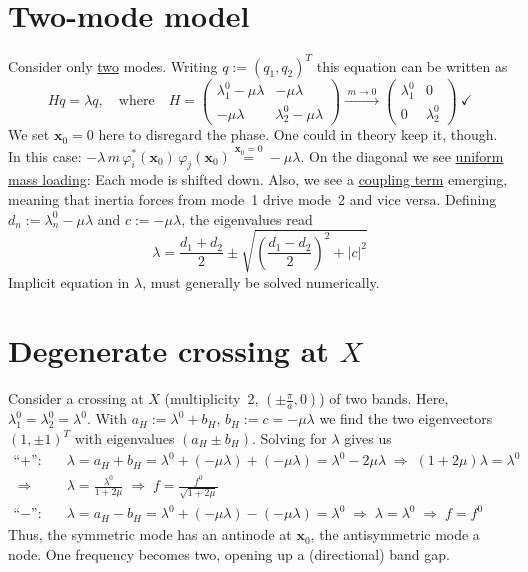 \section{Two-mode model}

Consider only \underline{two} modes. Writing $q := (q_1, q_2)^T$ this equation
can be written as
\begin{equation}
  H q = \lambda q , \quad\text{where}\quad
  H = \begin{pmatrix}
        \lambda_1^0 - \mu\lambda & -\mu\lambda \\
        -\mu\lambda & \lambda_2^0 - \mu\lambda
      \end{pmatrix}
  \xrightarrow{\;m \to 0\;}
  \begin{pmatrix}
    \lambda_1^0 & 0 \\
    0 & \lambda_2^0
  \end{pmatrix} \ \checkmark
\end{equation}
We set $\mathbf{x}_0 = 0$ here to disregard the phase. One could in theory keep
it, though. In this case:
$-\lambda\, m\,\varphi_i^*(\mathbf{x}_0)\,\varphi_j(\mathbf{x}_0)
\overset{\mathbf{x}_0 = 0}{=} -\mu\lambda$.%
On the diagonal we see \underline{uniform mass loading}: Each mode is shifted
down. Also, we see a \underline{coupling term} emerging, meaning that inertia
forces from mode~1 drive mode~2 and vice
versa. Defining $d_n := \lambda_n^0 - \mu\lambda$ and $c := -\mu\lambda$, the
eigenvalues read
\begin{equation}
  \lambda = \frac{d_1 + d_2}{2} \pm \sqrt{\left(\frac{d_1 - d_2}{2}\right)^2 + |c|^2}
\end{equation}
Implicit equation in $\lambda$, must generally be solved numerically.

\section{Degenerate crossing at $X$}

Consider a crossing at $X$ (multiplicity~2, $(\pm\frac{\pi}{a}, 0)$) of two
bands. Here, $\lambda_1^0 = \lambda_2^0 = \lambda^0$. With
$a_H := \lambda^0 + b_H$, $b_H := c = -\mu\lambda$ we find the two eigenvectors
$(1, \pm 1)^T$ with eigenvalues $(a_H \pm b_H)$. Solving for $\lambda$ gives us
\begin{equation}
\begin{aligned}
  \text{``$+$'':}\quad & \lambda = a_H + b_H = \lambda^0 + (-\mu\lambda) + (-\mu\lambda)
    = \lambda^0 - 2\mu\lambda
    \;\Rightarrow\; (1 + 2\mu)\lambda = \lambda^0 \\
    \;\Rightarrow\; & \lambda = \frac{\lambda^0}{1 + 2\mu}
    \;\Rightarrow\; f = \frac{f^0}{\sqrt{1 + 2\mu}} \\
  \text{``$-$'':}\quad & \lambda = a_H - b_H = \lambda^0 + (-\mu\lambda) - (-\mu\lambda)
    = \lambda^0 \;\Rightarrow\; \lambda = \lambda^0 \;\Rightarrow\; f = f^0
\end{aligned}
\end{equation}
Thus, the symmetric mode has an antinode at $\mathbf{x}_0$, the antisymmetric mode a node. One frequency becomes two, opening up
a (directional) band gap.

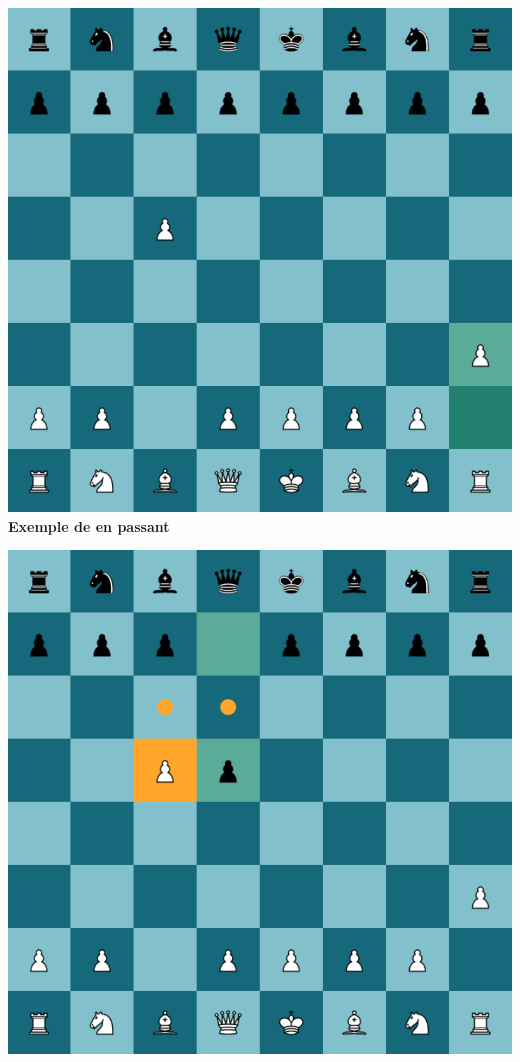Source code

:\documentclass{article}
\begin{document}
 \noindent
 \begin{minipage}{0.48\textwidth}
     \centering
     \includegraphics[width=\textwidth, height=\textwidth]{enpassant1.png}
     \vspace{0.5cm}
    \textbf{Exemple de en passant}
 \end{minipage}
 \hfill
 \begin{minipage}{0.48\textwidth}
     \centering
     \includegraphics[width=\textwidth, height=\textwidth]{enpassant2.png}
     \vspace{0.5cm}
 \end{minipage}
\end{document}
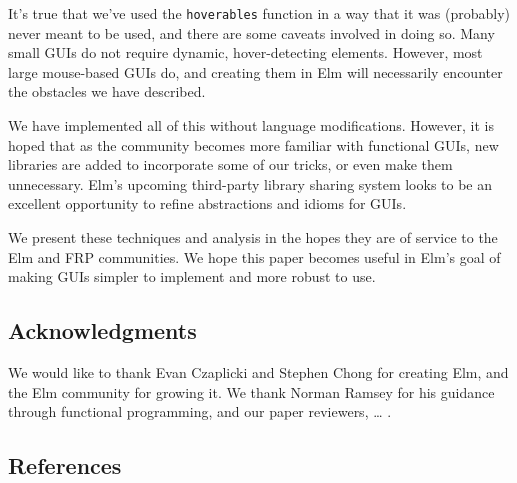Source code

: \documentclass{article}
\begin{document}
It's true that we've used the \texttt{hoverables} function in a way that
it was (probably) never meant to be used, and there are some caveats
involved in doing so. Many small GUIs do not require dynamic,
hover-detecting elements. However, most large mouse-based GUIs do, and
creating them in Elm will necessarily encounter the obstacles we have
described.

We have implemented all of this without language modifications. However,
it is hoped that as the community becomes more familiar with functional
GUIs, new libraries are added to incorporate some of our tricks, or even
make them unnecessary. Elm's upcoming third-party library sharing system
looks to be an excellent opportunity to refine abstractions and idioms
for GUIs.

We present these techniques and analysis in the hopes they are of
service to the Elm and FRP communities. We hope this paper becomes
useful in Elm's goal of making GUIs simpler to implement and more robust
to use.

\subsection{Acknowledgments}\label{acknowledgments}

We would like to thank Evan Czaplicki and Stephen Chong for creating
Elm, and the Elm community for growing it. We thank Norman Ramsey for
his guidance through functional programming, and our paper reviewers,
\ldots{} .

\subsection{References}\label{references}
\end{document}
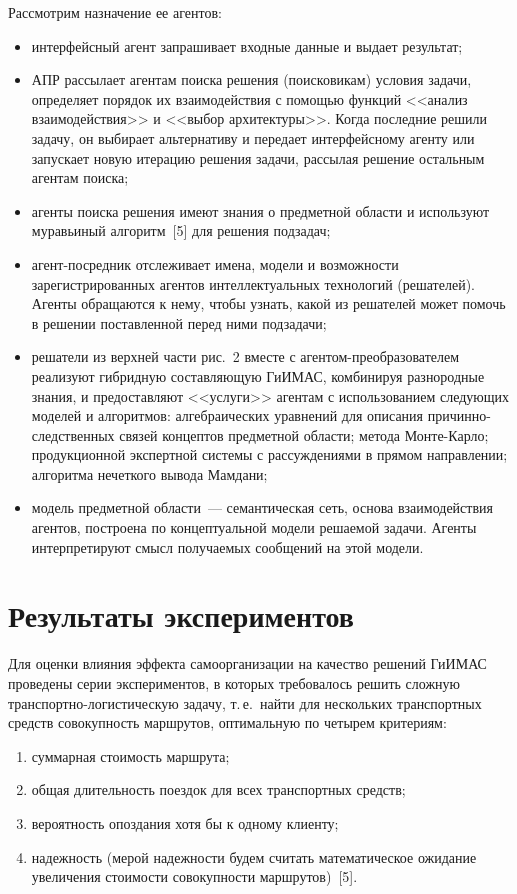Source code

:\begin{multicols}{2}
  Рассмотрим назначение ее агентов: 
  \begin{itemize}
\item интерфейсный агент запрашивает входные данные и выдает результат;
\item АПР рассылает агентам поиска решения (поисковикам) условия задачи, 
определяет порядок их взаимодействия с помощью функций <<анализ 
взаимодействия>> и <<выбор архитектуры>>. Когда последние решили задачу, 
он выбирает альтернативу и передает интерфейсному агенту или запускает 
новую итерацию решения задачи, рассылая решение остальным агентам 
поиска;
\item агенты поиска решения имеют знания о предметной области и используют 
муравьиный алгоритм~[5] для решения подзадач;
\item агент-посредник отслеживает имена, модели и возможности 
зарегистрированных агентов интеллектуальных технологий (решателей). 
Агенты обращаются к нему, чтобы узнать, какой из решателей может помочь в 
решении поставленной перед ними подзадачи;
\item решатели из верхней части рис.~2 вместе с 
аген\-том-пре\-обра\-зо\-ва\-те\-лем реализуют гибридную составляющую 
ГиИМАС, комбинируя разнородные знания, и предоставляют <<услуги>> 
агентам с использованием следующих моделей и алгоритмов: алгебраических 
уравнений для описания при\-чин\-но-след\-ст\-вен\-ных связей концептов 
предметной области; метода Мон\-те-Кар\-ло; продукционной экспертной 
системы с рассуждениями в прямом направлении; алгоритма нечеткого вывода 
Мамдани;
\item модель предметной области~--- семантическая сеть, основа 
взаимодействия агентов, по\-стро\-ена по концептуальной модели решаемой 
задачи. Агенты интерпретируют смысл получаемых сообщений на этой модели. 
  \end{itemize}

\section{Результаты экспериментов }

  Для оценки влияния эффекта самоорганизации на качество решений 
ГиИМАС проведены серии экспериментов, в которых требовалось решить 
сложную транс\-порт\-но-ло\-ги\-сти\-че\-скую задачу, т.\,е.\ найти для 
нескольких транспортных средств совокупность маршрутов, оптимальную по 
четырем критериям:
\begin{enumerate}[(1)]
\item суммарная стоимость маршрута; 
\item общая длительность 
поездок для всех транспортных средств; 
\item вероятность опоздания хотя бы к 
одному клиенту; 
\item надежность (мерой надежности будем считать математическое 
ожидание увеличения стоимости совокупности маршрутов)~[5]. 
\end{enumerate}


\end{multicols}
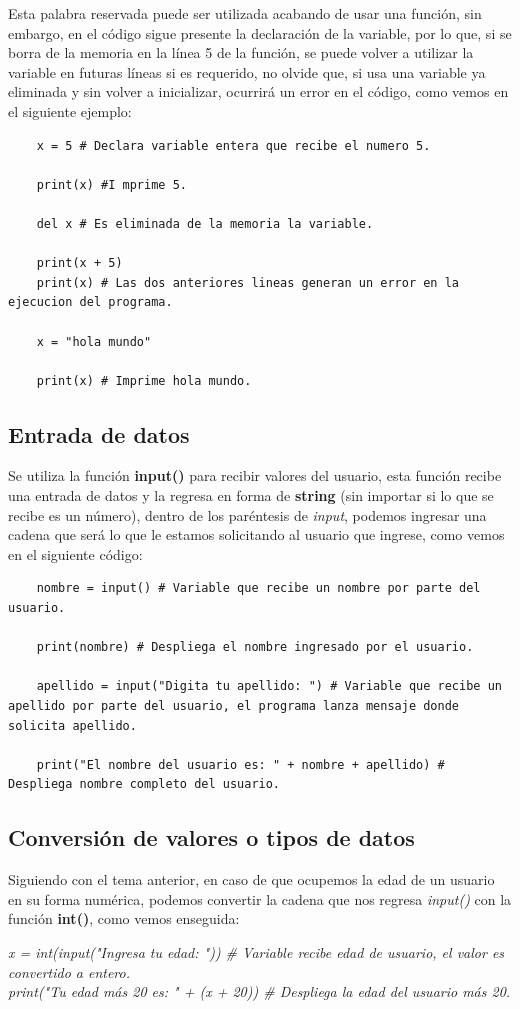 Esta palabra reservada puede ser utilizada acabando de usar una función, sin embargo, en el código sigue presente la declaración de la variable, por lo que, si se borra de la memoria en la línea 5 de la función, se puede volver a utilizar la variable en futuras líneas si es requerido, no olvide que, si usa una variable ya eliminada y sin volver a inicializar, ocurrirá un error en el código, como vemos en el siguiente ejemplo:
\begin{lstlisting}
	x = 5 # Declara variable entera que recibe el numero 5.
	
	print(x) #I mprime 5.
	
	del x # Es eliminada de la memoria la variable.
	
	print(x + 5)
	print(x) # Las dos anteriores lineas generan un error en la ejecucion del programa.
	
	x = "hola mundo"
	
	print(x) # Imprime hola mundo.
\end{lstlisting}


\subsection{Entrada de datos}
\hspace{0.55cm}Se utiliza la función \textbf{input()} para recibir valores del usuario, esta función recibe una entrada de datos y la regresa en forma de \textbf{string} (sin importar si lo que se recibe es un número), dentro de los paréntesis de \textit{input}, podemos ingresar una cadena que será lo que le estamos solicitando al usuario que ingrese, como vemos en el siguiente código:
\begin{lstlisting}
	nombre = input() # Variable que recibe un nombre por parte del usuario.
	
	print(nombre) # Despliega el nombre ingresado por el usuario.
	
	apellido = input("Digita tu apellido: ") # Variable que recibe un apellido por parte del usuario, el programa lanza mensaje donde solicita apellido.
	
	print("El nombre del usuario es: " + nombre + apellido) # Despliega nombre completo del usuario.
\end{lstlisting}


\subsection{Conversión de valores o tipos de datos}
\hspace{0.55cm}Siguiendo con el tema anterior, en caso de que ocupemos la edad de un usuario en su forma numérica, podemos convertir la cadena que nos regresa \textit{input()} con la función \textbf{int()}, como vemos enseguida:
\begin{center}
	\textit{
		x = int(input("Ingresa tu edad: ")) \# Variable recibe edad de usuario, el valor es convertido a entero. \\
		print("Tu edad más 20 es: " + (x + 20)) \# Despliega la edad del usuario más 20.
	}
\end{center}

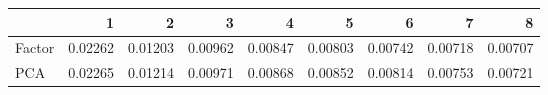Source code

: \begin{table}[t]
\centering

\begin{tabular}{lrrrrrrrr}
\toprule
  & 1 & 2 & 3 & 4 & 5 & 6 & 7 & 8\\
\midrule
Factor & 0.02262 & 0.01203 & 0.00962 & 0.00847 & 0.00803 & 0.00742 & 0.00718 & 0.00707\\
PCA & 0.02265 & 0.01214 & 0.00971 & 0.00868 & 0.00852 & 0.00814 & 0.00753 & 0.00721\\
\bottomrule
\end{tabular}
\end{table}
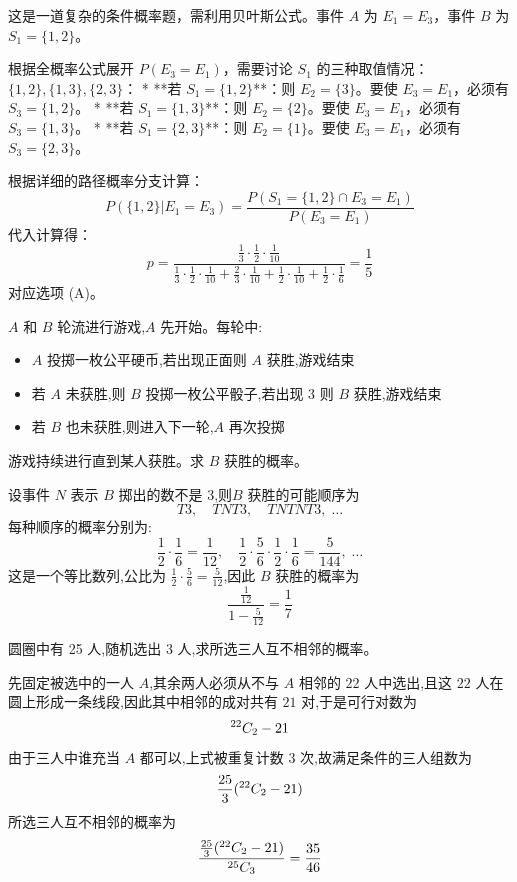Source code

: \begin{questions}
\begin{solution}
这是一道复杂的条件概率题，需利用贝叶斯公式。事件 $A$ 为 $E_1=E_3$，事件 $B$ 为 $S_1=\{1,2\}$。

根据全概率公式展开 $P(E_3=E_1)$，需要讨论 $S_1$ 的三种取值情况：$\{1,2\}, \{1,3\}, \{2,3\}$：
* **若 $S_1=\{1,2\}$**：则 $E_2=\{3\}$。要使 $E_3=E_1$，必须有 $S_3=\{1,2\}$。
* **若 $S_1=\{1,3\}$**：则 $E_2=\{2\}$。要使 $E_3=E_1$，必须有 $S_3=\{1,3\}$。
* **若 $S_1=\{2,3\}$**：则 $E_2=\{1\}$。要使 $E_3=E_1$，必须有 $S_3=\{2,3\}$。

根据详细的路径概率分支计算：
\[ P(\{1,2\} | E_1=E_3) = \frac{P(S_1=\{1,2\} \cap E_3=E_1)}{P(E_3=E_1)} \]
代入计算得：
\[ p = \frac{\frac{1}{3} \cdot \frac{1}{2} \cdot \frac{1}{10}}{\frac{1}{3} \cdot \frac{1}{2} \cdot \frac{1}{10} + \frac{2}{3} \cdot \frac{1}{10} + \frac{1}{2} \cdot \frac{1}{10} + \frac{1}{2} \cdot \frac{1}{6}} = \frac{1}{5} \]
对应选项 (A)。
\end{solution}

    \question $A$ 和 $B$ 轮流进行游戏,$A$ 先开始。每轮中:
    \begin{itemize}
        \item $A$ 投掷一枚公平硬币,若出现正面则 $A$ 获胜,游戏结束
        \item 若 $A$ 未获胜,则 $B$ 投掷一枚公平骰子,若出现 3 则 $B$ 获胜,游戏结束
        \item 若 $B$ 也未获胜,则进入下一轮,$A$ 再次投掷
    \end{itemize}
    游戏持续进行直到某人获胜。求 $B$ 获胜的概率。
    \begin{solution}
        设事件 $N$ 表示 $B$ 掷出的数不是 3,则$B$ 获胜的可能顺序为
        \[
        T3, \quad TNT3, \quad TNTNT3, \;\ldots
        \]
        每种顺序的概率分别为:
        \[
        \frac{1}{2}\cdot \frac{1}{6} = \frac{1}{12},\quad
        \frac{1}{2}\cdot\frac{5}{6}\cdot\frac{1}{2}\cdot \frac{1}{6} = \frac{5}{144}, \;\ldots
        \]
        这是一个等比数列,公比为 $\displaystyle \frac{1}{2}\cdot \frac{5}{6}=\frac{5}{12}$,因此 $B$ 获胜的概率为
        \[
        \frac{\frac{1}{12}}{1 - \frac{5}{12}} = \frac{1}{7}
        \]
    \end{solution}

    \question 圆圈中有 25 人,随机选出 3 人,求所选三人互不相邻的概率。
    \begin{solution}
        先固定被选中的一人 $A$,其余两人必须从不与 $A$ 相邻的 $22$ 人中选出,且这 $22$ 人在圆上形成一条线段,因此其中相邻的成对共有 $21$ 对,于是可行对数为
        \[
        \comb{22}{2}-21
        \]
        由于三人中谁充当 $A$ 都可以,上式被重复计数 $3$ 次,故满足条件的三人组数为
        \[
        \frac{25}{3}(\comb{22}{2}-21)
        \]
        所选三人互不相邻的概率为
        \[
        \frac{\frac{25}{3}(\comb{22}{2}-21)}{\comb{25}{3}}=\frac{35}{46}
        \]
    \end{solution}


\end{questions}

^^^^

> [EXERCISE]: Copy out precisely the lines from the line with "completo del usuario." to the line with "de valores o" in the material above, including those two lines and omitting all the rest.

> [RESPONSE TO THIS EXERCISE]:
	print("El nombre del usuario es: " + nombre + apellido) # Despliega nombre completo del usuario.
\end{lstlisting}


\subsection{Conversión de valores o tipos de datos}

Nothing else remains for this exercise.